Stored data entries
○ ○ ○ ○

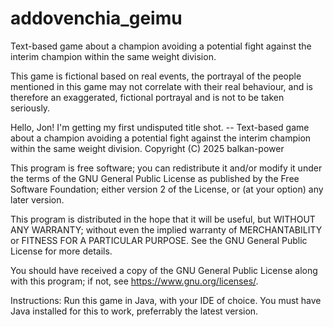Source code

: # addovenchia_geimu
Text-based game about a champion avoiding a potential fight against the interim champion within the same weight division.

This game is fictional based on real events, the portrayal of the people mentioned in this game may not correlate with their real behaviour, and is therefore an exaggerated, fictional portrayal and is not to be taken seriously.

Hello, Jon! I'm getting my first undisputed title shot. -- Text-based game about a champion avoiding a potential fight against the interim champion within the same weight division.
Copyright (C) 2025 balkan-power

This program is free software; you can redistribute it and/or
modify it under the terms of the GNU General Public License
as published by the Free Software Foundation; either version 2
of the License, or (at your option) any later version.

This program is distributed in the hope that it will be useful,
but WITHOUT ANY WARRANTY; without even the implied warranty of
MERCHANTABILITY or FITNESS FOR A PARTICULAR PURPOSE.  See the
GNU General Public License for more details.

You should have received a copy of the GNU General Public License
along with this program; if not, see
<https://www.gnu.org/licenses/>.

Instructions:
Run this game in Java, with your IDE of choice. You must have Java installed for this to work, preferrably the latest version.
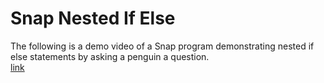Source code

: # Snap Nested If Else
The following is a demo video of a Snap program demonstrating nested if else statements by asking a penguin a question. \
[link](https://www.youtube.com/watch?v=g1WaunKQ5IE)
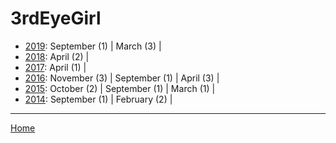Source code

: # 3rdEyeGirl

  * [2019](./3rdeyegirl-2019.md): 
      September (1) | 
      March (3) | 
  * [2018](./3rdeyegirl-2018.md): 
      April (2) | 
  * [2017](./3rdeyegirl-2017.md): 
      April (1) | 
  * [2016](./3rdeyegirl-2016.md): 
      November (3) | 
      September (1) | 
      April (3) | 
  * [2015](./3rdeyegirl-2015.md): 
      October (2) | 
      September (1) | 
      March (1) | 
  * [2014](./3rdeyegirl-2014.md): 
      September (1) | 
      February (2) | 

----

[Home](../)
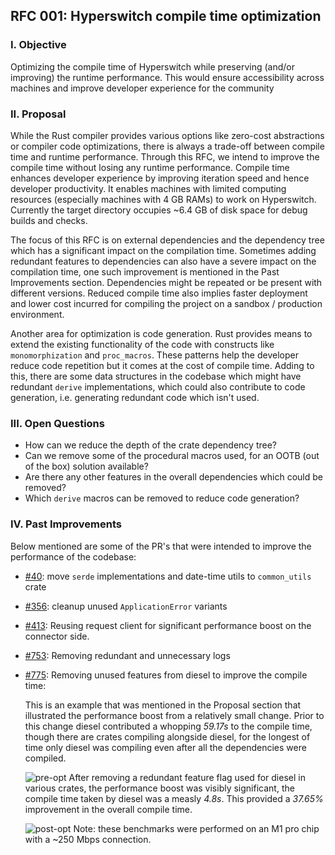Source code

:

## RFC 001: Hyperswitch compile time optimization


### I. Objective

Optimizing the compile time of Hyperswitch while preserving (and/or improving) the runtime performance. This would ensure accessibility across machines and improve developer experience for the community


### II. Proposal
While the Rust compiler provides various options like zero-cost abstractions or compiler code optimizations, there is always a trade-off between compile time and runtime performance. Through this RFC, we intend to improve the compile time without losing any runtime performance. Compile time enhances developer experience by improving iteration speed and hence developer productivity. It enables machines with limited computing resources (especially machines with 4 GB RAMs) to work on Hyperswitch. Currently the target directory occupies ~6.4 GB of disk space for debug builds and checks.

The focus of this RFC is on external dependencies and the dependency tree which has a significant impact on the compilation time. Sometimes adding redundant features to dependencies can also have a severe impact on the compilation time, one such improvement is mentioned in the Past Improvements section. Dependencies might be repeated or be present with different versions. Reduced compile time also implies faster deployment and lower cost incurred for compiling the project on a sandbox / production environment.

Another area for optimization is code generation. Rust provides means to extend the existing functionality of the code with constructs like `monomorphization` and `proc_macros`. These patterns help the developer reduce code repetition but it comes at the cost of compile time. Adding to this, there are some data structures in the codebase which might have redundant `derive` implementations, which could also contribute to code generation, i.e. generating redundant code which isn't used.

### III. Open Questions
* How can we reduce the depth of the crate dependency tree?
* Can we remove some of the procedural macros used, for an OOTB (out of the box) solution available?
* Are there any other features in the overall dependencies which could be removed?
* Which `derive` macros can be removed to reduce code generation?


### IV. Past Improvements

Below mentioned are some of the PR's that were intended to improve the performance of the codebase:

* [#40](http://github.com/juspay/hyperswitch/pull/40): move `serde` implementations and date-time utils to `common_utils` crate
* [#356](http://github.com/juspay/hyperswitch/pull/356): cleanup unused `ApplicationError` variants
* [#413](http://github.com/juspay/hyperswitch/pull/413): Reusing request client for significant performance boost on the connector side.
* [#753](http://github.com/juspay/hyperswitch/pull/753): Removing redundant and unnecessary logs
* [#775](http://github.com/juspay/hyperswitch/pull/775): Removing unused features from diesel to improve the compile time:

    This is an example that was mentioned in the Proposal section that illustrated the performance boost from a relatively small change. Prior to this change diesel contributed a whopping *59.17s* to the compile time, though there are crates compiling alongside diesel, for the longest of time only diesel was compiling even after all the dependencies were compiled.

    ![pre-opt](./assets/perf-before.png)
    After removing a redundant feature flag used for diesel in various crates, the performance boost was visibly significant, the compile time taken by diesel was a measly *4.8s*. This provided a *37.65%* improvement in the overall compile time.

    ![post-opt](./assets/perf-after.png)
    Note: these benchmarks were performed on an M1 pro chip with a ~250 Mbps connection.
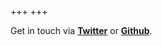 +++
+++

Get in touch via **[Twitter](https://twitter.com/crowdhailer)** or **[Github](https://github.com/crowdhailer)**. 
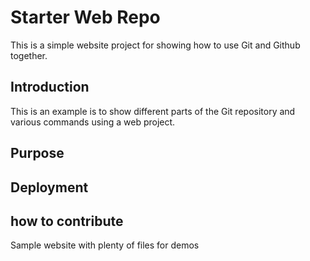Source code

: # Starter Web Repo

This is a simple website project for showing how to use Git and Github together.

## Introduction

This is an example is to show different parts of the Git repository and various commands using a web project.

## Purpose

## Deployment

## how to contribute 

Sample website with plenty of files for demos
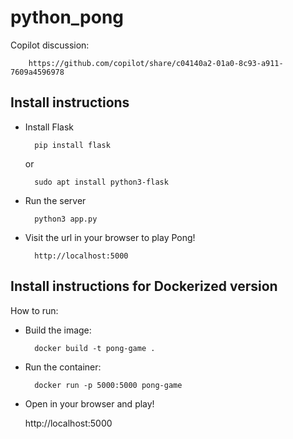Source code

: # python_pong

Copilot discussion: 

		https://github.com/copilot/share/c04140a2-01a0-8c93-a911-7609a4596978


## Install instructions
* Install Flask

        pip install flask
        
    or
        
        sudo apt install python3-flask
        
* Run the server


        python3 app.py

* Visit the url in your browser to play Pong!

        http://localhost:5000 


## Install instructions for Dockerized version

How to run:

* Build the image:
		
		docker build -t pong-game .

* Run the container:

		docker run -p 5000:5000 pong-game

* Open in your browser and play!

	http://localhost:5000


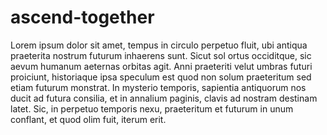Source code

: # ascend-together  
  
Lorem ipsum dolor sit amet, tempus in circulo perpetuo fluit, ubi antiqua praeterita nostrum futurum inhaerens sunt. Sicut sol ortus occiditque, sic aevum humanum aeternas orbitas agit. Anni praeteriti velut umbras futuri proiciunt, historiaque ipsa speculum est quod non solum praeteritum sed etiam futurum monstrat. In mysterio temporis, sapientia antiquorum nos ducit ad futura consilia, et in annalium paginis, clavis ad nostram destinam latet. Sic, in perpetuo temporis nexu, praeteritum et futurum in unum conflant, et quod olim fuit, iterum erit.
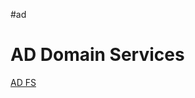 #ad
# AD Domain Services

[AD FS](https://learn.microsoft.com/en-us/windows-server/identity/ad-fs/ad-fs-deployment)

○ ○ ○ ○

== Task instructions ==
Give back exactly the lines above, from the line containing "crate dependency tree?" through the line containing "implementations and date-time", with both end lines and nothing more.

== Solution to this exercise ==
* How can we reduce the depth of the crate dependency tree?
* Can we remove some of the procedural macros used, for an OOTB (out of the box) solution available?
* Are there any other features in the overall dependencies which could be removed?
* Which `derive` macros can be removed to reduce code generation?


### IV. Past Improvements

Below mentioned are some of the PR's that were intended to improve the performance of the codebase:

* [#40](http://github.com/juspay/hyperswitch/pull/40): move `serde` implementations and date-time utils to `common_utils` crate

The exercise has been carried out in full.